PEP 710 - Recording the provenance of installed packages

Pinging this thread again since there hasn’t been any pushback on the suggested changes, if we get those incorporated and then push the PEP draft to be review-ready does that seem like a good plan? @fridex if you’d like me to add the updates to the PEP I am happy to, let me know.

There is one pending PR I need to revisit (will do ASAP). If you have time, feel free to contribute - I’m more than happy if people want to get involved.

Also, if there are any other comments to be incorporated, please feel free to raise them (also others).

My point here is not to re-use PEP 610, but rather the direct url data structure specification, which is a standalone page, that is independent of PEP 610.

For instance the parts about user:password and hashes could be dropped and the specification part of the PEP reduced to something like “a direct URL data structure, restricted to Archive URLs”.

I think I insist on this partly because your prototype implementation in pip reuses the direct_url implementation, and if we intent a common implementation to be used, then there are benefits to having a single spec, to make sure spec and code will stay in sync if and when the spec evolves, or avoid problems when we change PEP 610 related implementation details that would happen not to be compatible with PEP 710.

Alternatively we may consider that reusing the direct URL data structure is overkill for PEP 710, because all we need here is an archive URL and hashes. And have a completely independent code base for PEP 610 and PEP 710. In that case, it may be interesting to depart more radically from the existing data structure, to simplify and avoid potential confusion. For instance, the archive_info field may not be necessary here as it was needed in PEP 610 to discriminate various kind of URLs (archives, vcs, local directories), which is a requirement that is not present in PEP 710 that needs to supports only one kind of URL.

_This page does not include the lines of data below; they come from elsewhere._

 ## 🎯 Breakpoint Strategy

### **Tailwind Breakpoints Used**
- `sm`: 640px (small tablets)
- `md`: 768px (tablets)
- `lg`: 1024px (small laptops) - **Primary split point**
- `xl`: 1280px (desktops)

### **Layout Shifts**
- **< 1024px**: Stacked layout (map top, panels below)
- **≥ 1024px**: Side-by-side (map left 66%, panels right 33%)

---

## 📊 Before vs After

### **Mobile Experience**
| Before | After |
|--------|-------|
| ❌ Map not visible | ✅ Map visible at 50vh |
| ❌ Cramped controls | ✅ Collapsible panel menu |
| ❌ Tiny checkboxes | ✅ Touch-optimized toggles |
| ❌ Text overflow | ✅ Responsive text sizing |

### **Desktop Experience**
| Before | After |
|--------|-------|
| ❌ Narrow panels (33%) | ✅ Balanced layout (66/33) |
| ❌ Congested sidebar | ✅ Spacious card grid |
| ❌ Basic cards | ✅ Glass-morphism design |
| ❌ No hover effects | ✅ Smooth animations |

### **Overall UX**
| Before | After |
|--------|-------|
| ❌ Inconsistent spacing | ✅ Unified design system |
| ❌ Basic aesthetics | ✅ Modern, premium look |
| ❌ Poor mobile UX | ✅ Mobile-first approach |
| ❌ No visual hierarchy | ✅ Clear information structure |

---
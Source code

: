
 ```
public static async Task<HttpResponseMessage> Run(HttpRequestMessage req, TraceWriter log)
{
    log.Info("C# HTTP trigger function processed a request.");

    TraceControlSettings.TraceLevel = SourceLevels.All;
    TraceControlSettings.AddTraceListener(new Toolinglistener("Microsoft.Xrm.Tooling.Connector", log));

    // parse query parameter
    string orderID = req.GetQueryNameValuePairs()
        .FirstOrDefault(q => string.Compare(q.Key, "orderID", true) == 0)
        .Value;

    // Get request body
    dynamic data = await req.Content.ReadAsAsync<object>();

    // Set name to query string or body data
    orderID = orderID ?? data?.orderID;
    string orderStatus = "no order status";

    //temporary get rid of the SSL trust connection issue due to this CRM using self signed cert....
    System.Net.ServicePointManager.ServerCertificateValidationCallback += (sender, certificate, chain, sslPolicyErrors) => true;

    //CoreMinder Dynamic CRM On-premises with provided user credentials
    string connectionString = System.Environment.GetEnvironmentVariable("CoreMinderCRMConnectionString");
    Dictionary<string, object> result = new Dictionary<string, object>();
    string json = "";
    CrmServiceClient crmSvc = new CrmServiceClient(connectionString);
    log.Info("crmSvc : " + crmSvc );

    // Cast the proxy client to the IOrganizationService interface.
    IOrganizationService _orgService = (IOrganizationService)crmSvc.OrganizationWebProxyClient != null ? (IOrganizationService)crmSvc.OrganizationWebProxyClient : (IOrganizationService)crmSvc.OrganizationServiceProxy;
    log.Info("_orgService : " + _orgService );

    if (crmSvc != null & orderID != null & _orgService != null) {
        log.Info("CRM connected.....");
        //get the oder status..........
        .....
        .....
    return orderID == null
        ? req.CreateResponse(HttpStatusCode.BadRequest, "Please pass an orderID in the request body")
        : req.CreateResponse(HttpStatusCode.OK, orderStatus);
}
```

@sbidoul I noted this in the GitHub PR as well, but if we’re going to reference the Direct URL data structure and we want an additional field index_url it may require updating the Direct URL data structure to have that field? I believe having index_url is a good idea, it distinguishes between mirrors that are serving their own content versus forwarding along to upstream and captures user intent more clearly.

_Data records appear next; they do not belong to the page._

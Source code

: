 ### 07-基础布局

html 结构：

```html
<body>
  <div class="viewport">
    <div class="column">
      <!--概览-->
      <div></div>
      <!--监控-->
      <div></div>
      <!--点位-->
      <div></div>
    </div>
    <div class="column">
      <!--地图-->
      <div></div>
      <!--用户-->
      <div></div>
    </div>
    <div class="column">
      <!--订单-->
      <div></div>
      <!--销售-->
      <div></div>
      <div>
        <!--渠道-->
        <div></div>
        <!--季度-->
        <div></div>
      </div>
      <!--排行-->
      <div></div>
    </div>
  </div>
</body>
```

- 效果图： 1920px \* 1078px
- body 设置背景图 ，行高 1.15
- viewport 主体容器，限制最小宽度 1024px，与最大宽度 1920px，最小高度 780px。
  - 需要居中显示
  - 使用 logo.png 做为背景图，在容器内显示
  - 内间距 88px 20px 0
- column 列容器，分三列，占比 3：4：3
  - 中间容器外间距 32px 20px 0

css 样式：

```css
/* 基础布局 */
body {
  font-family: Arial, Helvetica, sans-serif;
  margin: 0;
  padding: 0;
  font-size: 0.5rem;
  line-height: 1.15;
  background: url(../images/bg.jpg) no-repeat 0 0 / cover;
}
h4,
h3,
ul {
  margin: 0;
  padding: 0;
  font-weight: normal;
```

If Direct URL data structure handlers are resilient to additional new fields I think it may be worth updating the structure so we’re not reinventing more formats? The Direct URL archive type meets almost all of the needs of this PEP already.

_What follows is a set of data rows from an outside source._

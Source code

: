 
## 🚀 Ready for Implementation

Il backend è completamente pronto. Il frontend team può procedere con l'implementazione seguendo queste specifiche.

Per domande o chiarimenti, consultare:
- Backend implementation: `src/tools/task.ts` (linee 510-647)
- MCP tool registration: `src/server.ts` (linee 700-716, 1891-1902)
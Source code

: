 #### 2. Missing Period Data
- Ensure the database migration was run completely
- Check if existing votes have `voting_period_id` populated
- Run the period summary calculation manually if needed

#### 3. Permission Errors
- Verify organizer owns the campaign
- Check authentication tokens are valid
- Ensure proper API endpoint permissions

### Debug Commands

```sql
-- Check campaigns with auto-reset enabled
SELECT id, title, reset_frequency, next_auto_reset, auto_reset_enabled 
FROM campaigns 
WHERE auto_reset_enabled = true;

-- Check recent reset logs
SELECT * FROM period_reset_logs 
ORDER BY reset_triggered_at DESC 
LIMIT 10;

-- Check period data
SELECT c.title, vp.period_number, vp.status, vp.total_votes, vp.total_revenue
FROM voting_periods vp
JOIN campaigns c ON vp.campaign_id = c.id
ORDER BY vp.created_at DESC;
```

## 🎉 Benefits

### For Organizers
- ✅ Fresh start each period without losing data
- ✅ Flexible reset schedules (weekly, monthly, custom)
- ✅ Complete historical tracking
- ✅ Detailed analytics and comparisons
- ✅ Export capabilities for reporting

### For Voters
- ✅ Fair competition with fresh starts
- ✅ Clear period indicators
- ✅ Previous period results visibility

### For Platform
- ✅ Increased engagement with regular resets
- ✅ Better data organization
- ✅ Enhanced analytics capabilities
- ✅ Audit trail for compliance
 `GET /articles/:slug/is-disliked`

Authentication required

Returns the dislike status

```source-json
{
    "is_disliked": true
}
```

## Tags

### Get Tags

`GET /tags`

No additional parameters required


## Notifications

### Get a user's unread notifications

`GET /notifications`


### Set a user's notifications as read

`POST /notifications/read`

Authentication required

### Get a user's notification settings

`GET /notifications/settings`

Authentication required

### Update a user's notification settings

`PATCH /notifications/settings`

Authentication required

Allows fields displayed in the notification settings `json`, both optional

+1 on including the index_url field, seems like a valuable addition.

The prototype reused the Direct URL implementation in pip, nevertheless, I’m not sure whether we should be influenced by this implementation detail. We could diverge from the Direct URL data structure if it makes sense.

Hi all, I am the author of PDM, called here by @sethmlarson

I did not read all the posts in this thread, I just have some questions about index_url. It seems to be added in the last revisions of the PEP, quoting:

The value of the index_url key MUST be a base URL of a Package Index used to download the given distribution package, such as https://pypi.org/simple/ . The recorded URL SHOULD point to a repository compliant with PEP 503.

However, for packages installed from --find-links, it is not specified what this field should be.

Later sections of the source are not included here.